Patients are waiting as long as six hours in an ambulances outside A&E departments before they are admitted.
Figures for ambulance services in England, Scotland and Wales, obtained under the Freedom of Information Act, revealed that an ambulance in Wales was left queuing for six hours 22 minutes.
In eastern England an ambulance waited for more than five hours. There were plenty of examples of waits in excess of three, four and five hours across the country.
Ambulances are meant to wait for a maximum of 15 minutes and delays of more than 30 minutes can lead to fines for hospitals in England.

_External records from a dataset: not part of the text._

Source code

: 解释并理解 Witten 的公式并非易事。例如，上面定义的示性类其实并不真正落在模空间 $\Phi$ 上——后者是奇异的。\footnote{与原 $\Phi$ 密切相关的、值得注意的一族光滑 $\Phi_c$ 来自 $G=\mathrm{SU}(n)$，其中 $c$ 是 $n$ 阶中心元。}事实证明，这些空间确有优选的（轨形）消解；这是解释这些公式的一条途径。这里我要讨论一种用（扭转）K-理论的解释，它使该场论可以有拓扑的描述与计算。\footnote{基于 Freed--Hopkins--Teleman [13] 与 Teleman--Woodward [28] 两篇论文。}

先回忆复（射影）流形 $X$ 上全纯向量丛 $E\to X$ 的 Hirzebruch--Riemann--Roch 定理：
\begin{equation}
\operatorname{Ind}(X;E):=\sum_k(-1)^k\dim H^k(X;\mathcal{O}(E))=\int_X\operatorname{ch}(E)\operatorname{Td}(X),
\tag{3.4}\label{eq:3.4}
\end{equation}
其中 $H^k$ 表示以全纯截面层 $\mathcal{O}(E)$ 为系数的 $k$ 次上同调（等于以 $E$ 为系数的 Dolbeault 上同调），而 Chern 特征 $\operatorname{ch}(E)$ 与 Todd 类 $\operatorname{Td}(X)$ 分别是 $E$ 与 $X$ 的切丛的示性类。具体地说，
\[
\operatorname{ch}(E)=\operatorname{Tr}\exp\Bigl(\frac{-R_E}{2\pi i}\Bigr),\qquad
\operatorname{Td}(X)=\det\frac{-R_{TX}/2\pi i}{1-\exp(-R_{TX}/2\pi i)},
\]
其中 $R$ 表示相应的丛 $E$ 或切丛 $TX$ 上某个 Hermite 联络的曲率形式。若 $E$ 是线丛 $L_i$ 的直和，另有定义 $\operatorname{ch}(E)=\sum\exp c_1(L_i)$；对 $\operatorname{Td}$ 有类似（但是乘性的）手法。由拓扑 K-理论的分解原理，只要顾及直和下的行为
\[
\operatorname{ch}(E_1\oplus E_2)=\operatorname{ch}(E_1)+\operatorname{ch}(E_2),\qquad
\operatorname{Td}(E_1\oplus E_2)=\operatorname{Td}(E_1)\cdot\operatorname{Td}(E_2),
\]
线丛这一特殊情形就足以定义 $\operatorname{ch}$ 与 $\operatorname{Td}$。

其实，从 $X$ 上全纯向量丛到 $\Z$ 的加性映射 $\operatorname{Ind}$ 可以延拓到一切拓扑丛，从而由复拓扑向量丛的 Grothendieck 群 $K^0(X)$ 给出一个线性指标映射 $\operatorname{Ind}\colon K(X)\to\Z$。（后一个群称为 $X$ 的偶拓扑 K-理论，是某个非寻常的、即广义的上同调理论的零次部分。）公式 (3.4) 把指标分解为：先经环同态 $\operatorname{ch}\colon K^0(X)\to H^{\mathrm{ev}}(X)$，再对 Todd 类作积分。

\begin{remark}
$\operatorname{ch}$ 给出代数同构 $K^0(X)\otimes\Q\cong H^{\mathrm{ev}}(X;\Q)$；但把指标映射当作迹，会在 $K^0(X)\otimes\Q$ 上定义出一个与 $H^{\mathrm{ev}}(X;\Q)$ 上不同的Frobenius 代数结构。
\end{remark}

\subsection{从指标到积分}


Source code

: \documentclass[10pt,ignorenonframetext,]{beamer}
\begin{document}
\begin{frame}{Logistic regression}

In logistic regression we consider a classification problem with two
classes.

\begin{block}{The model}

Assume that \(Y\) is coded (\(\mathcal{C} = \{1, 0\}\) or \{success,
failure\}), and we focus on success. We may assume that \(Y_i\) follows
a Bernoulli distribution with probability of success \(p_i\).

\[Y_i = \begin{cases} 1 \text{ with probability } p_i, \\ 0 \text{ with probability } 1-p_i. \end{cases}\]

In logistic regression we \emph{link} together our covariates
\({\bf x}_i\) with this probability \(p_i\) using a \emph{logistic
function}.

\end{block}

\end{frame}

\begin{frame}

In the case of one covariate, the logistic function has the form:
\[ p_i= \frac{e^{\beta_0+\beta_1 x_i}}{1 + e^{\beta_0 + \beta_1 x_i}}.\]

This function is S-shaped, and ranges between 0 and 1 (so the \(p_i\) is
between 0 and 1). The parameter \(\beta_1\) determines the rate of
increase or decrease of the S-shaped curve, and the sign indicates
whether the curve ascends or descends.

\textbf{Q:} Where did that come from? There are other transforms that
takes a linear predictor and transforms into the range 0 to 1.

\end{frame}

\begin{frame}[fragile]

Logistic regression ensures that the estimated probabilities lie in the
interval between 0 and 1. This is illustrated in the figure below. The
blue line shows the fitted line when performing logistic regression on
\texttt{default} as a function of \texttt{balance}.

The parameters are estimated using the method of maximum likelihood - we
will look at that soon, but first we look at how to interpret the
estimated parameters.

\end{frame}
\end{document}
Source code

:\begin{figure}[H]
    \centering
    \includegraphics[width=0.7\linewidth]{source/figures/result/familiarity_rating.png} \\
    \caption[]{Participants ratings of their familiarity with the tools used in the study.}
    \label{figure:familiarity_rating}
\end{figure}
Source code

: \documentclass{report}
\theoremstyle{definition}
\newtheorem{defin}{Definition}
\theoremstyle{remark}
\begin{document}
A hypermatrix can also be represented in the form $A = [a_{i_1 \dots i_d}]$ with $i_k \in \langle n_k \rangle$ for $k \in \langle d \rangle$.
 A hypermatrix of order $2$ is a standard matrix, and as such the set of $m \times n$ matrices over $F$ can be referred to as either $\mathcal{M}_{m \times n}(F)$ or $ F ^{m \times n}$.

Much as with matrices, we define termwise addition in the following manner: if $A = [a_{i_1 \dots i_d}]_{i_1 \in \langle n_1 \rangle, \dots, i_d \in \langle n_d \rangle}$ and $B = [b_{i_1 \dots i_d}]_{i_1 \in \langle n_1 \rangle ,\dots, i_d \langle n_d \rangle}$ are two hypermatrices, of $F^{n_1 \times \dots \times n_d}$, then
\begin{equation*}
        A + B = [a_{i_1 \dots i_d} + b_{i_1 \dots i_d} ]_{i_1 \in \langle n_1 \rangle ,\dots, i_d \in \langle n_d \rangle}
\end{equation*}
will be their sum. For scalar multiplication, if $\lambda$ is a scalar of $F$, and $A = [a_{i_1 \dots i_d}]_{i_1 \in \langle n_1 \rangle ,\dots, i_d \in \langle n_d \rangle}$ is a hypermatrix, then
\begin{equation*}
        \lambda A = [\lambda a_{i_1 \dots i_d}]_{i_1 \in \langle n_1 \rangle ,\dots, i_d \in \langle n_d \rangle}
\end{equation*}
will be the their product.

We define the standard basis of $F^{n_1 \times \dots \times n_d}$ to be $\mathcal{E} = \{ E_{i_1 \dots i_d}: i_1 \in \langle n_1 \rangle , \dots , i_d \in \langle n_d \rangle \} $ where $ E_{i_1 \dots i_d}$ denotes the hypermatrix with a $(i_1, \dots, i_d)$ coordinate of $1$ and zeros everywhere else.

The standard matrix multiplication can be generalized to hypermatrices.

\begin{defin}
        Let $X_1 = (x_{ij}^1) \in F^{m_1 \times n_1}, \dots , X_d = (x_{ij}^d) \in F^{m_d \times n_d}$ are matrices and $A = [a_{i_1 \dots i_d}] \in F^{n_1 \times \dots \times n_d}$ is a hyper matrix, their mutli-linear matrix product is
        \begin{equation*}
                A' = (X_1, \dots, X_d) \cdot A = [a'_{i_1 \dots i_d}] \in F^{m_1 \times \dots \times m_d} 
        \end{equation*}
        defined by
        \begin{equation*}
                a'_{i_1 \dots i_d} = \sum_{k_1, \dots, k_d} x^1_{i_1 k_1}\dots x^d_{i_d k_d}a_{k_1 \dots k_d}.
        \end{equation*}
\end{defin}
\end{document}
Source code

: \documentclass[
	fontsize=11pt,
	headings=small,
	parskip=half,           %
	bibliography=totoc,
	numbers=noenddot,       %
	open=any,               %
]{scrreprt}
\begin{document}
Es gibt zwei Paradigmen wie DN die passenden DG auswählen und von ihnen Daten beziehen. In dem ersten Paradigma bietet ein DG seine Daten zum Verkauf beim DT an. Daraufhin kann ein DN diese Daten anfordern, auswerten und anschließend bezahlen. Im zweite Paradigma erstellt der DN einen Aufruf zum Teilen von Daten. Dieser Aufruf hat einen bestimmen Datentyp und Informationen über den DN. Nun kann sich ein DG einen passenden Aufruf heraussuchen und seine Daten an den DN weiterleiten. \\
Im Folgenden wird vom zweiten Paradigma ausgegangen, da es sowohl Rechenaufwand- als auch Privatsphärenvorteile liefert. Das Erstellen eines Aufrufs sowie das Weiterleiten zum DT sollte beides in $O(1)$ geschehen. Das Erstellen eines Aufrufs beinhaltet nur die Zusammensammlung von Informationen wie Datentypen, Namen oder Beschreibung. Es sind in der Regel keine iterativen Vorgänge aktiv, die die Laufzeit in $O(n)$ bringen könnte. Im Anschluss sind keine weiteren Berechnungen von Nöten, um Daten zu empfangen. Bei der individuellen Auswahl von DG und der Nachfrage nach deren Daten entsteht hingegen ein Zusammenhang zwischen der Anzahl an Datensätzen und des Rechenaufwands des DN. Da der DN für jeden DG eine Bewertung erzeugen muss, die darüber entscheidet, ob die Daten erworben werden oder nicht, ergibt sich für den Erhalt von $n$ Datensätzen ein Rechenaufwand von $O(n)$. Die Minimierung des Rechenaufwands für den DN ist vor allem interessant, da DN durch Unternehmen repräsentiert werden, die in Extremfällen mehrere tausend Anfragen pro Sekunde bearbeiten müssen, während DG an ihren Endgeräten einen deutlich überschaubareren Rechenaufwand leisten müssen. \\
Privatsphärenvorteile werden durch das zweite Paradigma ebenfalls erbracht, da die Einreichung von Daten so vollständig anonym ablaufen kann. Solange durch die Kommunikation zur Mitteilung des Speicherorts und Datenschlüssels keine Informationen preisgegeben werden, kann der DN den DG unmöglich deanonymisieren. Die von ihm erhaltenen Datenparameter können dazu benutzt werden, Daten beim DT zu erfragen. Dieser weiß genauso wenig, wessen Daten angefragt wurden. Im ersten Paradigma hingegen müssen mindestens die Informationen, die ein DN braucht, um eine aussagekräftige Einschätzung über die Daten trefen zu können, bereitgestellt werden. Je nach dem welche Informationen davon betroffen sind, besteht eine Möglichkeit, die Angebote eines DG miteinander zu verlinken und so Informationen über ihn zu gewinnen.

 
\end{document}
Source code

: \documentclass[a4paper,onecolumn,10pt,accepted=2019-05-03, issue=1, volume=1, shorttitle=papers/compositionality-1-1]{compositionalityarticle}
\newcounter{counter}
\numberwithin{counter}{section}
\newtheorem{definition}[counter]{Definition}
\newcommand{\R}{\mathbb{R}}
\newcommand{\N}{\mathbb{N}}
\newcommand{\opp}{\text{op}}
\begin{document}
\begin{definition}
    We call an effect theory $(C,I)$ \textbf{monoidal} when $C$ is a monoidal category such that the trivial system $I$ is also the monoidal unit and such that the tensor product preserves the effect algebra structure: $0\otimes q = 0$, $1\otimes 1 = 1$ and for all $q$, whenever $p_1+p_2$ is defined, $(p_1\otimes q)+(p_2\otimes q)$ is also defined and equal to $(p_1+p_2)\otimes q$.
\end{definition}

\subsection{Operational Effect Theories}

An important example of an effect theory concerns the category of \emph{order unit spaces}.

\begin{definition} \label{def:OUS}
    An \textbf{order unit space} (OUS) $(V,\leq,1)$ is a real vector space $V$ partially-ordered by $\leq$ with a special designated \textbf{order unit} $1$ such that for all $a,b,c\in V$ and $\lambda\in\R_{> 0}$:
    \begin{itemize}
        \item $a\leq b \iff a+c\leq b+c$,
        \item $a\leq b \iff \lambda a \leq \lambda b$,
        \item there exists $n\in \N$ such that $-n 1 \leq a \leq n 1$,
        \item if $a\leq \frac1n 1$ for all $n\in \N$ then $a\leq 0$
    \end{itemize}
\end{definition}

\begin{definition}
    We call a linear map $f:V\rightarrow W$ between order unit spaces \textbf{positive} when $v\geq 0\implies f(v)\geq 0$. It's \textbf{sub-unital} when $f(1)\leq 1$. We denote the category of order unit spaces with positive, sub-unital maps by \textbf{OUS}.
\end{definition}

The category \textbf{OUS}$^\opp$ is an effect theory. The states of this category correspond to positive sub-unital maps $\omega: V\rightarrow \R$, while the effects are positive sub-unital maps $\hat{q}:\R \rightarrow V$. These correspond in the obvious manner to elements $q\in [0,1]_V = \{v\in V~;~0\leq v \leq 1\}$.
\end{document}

Unison national officer Hope Daley said: ‘The cuts imposed on the NHS were bound to have a knock-on effect on the ambulance services and on patient safety.
‘There are simply not enough staff in A&E, this means ambulances can’t hand over patients who need vital medical treatment.
‘Things will only get worse as the winter pressures kick in.
‘The ambulance service is currently running with a reduced number of staff and ambulances, and there is a worryingly high level of stress among paramedics who are trying their best to do their jobs and help patients in need of urgent medical attention.
‘The A&E crisis is spiralling out of control, the pressures on medical staff are reaching breaking point and sadly this may start costing lives very soon.’
Rehana Azan, NHS national GMB officer said: ‘What we are calling for is for the government to bring to a halt any further ward closures and any downgrading of services and to give the NHS the fair funding settlement.
‘We have a crisis in our A&Es, all on the watch of the Tory government.
‘The employers had made cuts to ambulance workers in England. As you know in the UK we run a 24-hours seven-days-a-week service and ambulance workers get an unsociable hours or “out of hours” allowance where many ambulance workers do night shifts.
‘They were threatening to cut ambulance workers “out of hours” allowance and sick pay by 25%.
‘We have just suspended our industrial action ballot because we got the money paid back as the employers made the concessions needed.’
Barrie Brown, Unite Health National Officer said: ‘What we have seen with the increase in the time ambulances wait outside A&Es reflect what we have seen with the Yorkshire Ambulance service.
‘We have been in formal dispute since March and we had strike action and other forms of industrial action.
‘The dispute is about the numbers of staff and training.
‘The more highly trained the ambulance staff are, the less need there is for patients to be taken to A&E departments because they can be treated on site or in their home without having to be taken to casualty.
‘Our dispute is over staff being downgraded, so they are taking on staff with very limited training and putting them on ambulances.
‘We will keep fighting until we win and we have further industrial action planned for after Christmas.’
Bill Rogers, Secretary of the North East London Council of Action, who has led the fight against the closure of Chase Farm Hospital in Enfield, said: ‘Quite clearly the only way to defend the NHS and put a stop to these cuts and closures once and for all is for the TUC to call a general strike to bring this hated Tory government down and go forward to a workers government that will restore the NHS and develop it.’